Source material Start Marker

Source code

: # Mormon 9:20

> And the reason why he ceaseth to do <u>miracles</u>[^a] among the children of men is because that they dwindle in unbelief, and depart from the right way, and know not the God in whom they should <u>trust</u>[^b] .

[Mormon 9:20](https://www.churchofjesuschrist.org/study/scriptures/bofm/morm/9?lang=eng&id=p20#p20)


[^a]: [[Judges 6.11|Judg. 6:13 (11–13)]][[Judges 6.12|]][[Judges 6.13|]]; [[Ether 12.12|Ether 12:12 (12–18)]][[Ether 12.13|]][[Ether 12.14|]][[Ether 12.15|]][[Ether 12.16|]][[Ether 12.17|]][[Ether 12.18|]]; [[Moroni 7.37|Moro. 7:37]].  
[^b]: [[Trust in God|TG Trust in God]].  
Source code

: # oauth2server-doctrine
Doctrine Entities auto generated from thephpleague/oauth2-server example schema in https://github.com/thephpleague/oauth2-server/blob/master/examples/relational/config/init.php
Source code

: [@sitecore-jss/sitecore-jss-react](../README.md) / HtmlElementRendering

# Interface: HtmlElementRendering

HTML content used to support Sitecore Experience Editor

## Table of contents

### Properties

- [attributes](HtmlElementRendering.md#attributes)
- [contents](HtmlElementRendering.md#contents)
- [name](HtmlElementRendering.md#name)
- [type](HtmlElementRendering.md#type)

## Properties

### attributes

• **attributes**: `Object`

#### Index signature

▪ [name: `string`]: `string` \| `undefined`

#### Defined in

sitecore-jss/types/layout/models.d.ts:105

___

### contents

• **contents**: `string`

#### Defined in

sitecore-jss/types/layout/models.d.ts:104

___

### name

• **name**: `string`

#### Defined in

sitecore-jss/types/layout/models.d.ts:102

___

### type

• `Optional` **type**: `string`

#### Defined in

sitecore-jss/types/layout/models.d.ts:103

Source material End Marker

> _Exercise instructions_
Produce an exact copy of the lines from the one containing "HTML content used" through the final line of the data, both ends included, and only those.

> _Reply_
HTML content used to support Sitecore Experience Editor

## Table of contents

### Properties

- [attributes](HtmlElementRendering.md#attributes)
- [contents](HtmlElementRendering.md#contents)
- [name](HtmlElementRendering.md#name)
- [type](HtmlElementRendering.md#type)

## Properties

### attributes

• **attributes**: `Object`

#### Index signature

▪ [name: `string`]: `string` \| `undefined`

#### Defined in

sitecore-jss/types/layout/models.d.ts:105

___

### contents

• **contents**: `string`

#### Defined in

sitecore-jss/types/layout/models.d.ts:104

___

### name

• **name**: `string`

#### Defined in

sitecore-jss/types/layout/models.d.ts:102

___

### type

• `Optional` **type**: `string`

#### Defined in

sitecore-jss/types/layout/models.d.ts:103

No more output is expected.